> **Work order**
Without carrying over a single picture, write out the records below exactly.

> **Record extracts**
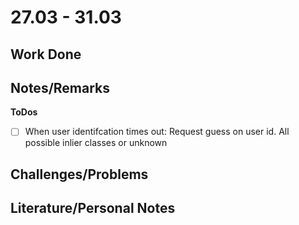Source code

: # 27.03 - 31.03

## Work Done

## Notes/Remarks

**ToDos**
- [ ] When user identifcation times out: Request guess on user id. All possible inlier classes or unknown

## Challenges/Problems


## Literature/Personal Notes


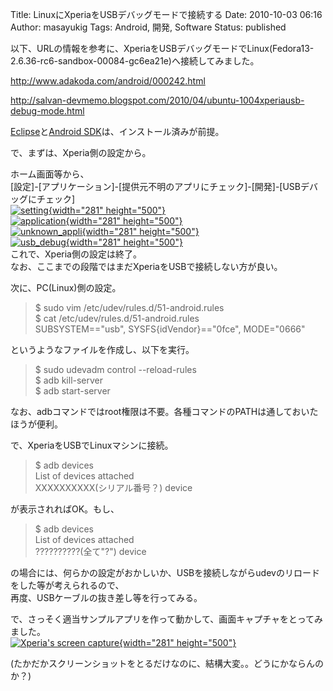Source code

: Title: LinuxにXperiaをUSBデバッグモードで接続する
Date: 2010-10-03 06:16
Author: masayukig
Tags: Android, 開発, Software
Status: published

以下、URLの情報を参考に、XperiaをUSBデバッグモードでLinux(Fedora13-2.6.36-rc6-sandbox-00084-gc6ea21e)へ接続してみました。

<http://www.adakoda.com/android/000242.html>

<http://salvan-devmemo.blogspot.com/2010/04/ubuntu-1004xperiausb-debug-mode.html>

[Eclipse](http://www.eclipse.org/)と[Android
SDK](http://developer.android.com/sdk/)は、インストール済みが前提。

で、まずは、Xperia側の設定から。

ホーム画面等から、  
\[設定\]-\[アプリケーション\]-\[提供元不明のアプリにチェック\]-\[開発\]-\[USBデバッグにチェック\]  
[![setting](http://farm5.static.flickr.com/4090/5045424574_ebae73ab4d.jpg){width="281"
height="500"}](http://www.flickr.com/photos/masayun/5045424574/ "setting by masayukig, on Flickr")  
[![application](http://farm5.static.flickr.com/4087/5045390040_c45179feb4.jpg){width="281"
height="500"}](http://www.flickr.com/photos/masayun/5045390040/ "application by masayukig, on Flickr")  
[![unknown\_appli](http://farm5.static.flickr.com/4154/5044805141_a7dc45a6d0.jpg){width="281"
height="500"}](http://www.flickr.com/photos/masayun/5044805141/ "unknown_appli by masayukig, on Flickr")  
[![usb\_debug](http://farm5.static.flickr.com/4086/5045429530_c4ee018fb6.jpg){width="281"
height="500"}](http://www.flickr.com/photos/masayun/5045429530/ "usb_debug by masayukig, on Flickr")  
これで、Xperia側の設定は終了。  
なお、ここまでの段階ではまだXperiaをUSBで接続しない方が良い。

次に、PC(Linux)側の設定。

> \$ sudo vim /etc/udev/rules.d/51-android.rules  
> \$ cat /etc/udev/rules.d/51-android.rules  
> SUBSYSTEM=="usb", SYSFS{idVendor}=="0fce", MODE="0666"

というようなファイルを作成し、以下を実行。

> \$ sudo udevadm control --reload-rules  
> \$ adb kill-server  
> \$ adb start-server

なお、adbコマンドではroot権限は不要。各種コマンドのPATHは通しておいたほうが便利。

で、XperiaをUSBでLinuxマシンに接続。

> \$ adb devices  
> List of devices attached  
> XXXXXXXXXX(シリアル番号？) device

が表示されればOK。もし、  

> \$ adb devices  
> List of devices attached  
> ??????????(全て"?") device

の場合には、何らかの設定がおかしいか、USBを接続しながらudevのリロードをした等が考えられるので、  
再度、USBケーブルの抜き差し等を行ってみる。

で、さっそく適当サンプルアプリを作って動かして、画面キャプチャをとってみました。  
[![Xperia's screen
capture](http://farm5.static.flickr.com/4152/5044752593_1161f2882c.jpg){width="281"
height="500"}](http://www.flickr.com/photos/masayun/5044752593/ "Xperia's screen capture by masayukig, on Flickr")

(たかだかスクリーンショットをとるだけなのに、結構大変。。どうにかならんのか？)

> **Expected output**
Source code

: # 27.03 - 31.03

## Work Done

## Notes/Remarks

**ToDos**
- [ ] When user identifcation times out: Request guess on user id. All possible inlier classes or unknown

## Challenges/Problems


## Literature/Personal Notes


Source code

: Title: LinuxにXperiaをUSBデバッグモードで接続する
Date: 2010-10-03 06:16
Author: masayukig
Tags: Android, 開発, Software
Status: published

以下、URLの情報を参考に、XperiaをUSBデバッグモードでLinux(Fedora13-2.6.36-rc6-sandbox-00084-gc6ea21e)へ接続してみました。

<http://www.adakoda.com/android/000242.html>

<http://salvan-devmemo.blogspot.com/2010/04/ubuntu-1004xperiausb-debug-mode.html>

[Eclipse](http://www.eclipse.org/)と[Android
SDK](http://developer.android.com/sdk/)は、インストール済みが前提。

で、まずは、Xperia側の設定から。

ホーム画面等から、  
\[設定\]-\[アプリケーション\]-\[提供元不明のアプリにチェック\]-\[開発\]-\[USBデバッグにチェック\]  
[![setting](http://farm5.static.flickr.com/4090/5045424574_ebae73ab4d.jpg){width="281"
height="500"}](http://www.flickr.com/photos/masayun/5045424574/ "setting by masayukig, on Flickr")  
[![application](http://farm5.static.flickr.com/4087/5045390040_c45179feb4.jpg){width="281"
height="500"}](http://www.flickr.com/photos/masayun/5045390040/ "application by masayukig, on Flickr")  
[![unknown\_appli](http://farm5.static.flickr.com/4154/5044805141_a7dc45a6d0.jpg){width="281"
height="500"}](http://www.flickr.com/photos/masayun/5044805141/ "unknown_appli by masayukig, on Flickr")  
[![usb\_debug](http://farm5.static.flickr.com/4086/5045429530_c4ee018fb6.jpg){width="281"
height="500"}](http://www.flickr.com/photos/masayun/5045429530/ "usb_debug by masayukig, on Flickr")  
これで、Xperia側の設定は終了。  
なお、ここまでの段階ではまだXperiaをUSBで接続しない方が良い。

次に、PC(Linux)側の設定。

> \$ sudo vim /etc/udev/rules.d/51-android.rules  
> \$ cat /etc/udev/rules.d/51-android.rules  
> SUBSYSTEM=="usb", SYSFS{idVendor}=="0fce", MODE="0666"

というようなファイルを作成し、以下を実行。

> \$ sudo udevadm control --reload-rules  
> \$ adb kill-server  
> \$ adb start-server

なお、adbコマンドではroot権限は不要。各種コマンドのPATHは通しておいたほうが便利。

で、XperiaをUSBでLinuxマシンに接続。

> \$ adb devices  
> List of devices attached  
> XXXXXXXXXX(シリアル番号？) device

が表示されればOK。もし、  

> \$ adb devices  
> List of devices attached  
> ??????????(全て"?") device

の場合には、何らかの設定がおかしいか、USBを接続しながらudevのリロードをした等が考えられるので、  
再度、USBケーブルの抜き差し等を行ってみる。

で、さっそく適当サンプルアプリを作って動かして、画面キャプチャをとってみました。  
[![Xperia's screen
capture](http://farm5.static.flickr.com/4152/5044752593_1161f2882c.jpg){width="281"
height="500"}](http://www.flickr.com/photos/masayun/5044752593/ "Xperia's screen capture by masayukig, on Flickr")

(たかだかスクリーンショットをとるだけなのに、結構大変。。どうにかならんのか？)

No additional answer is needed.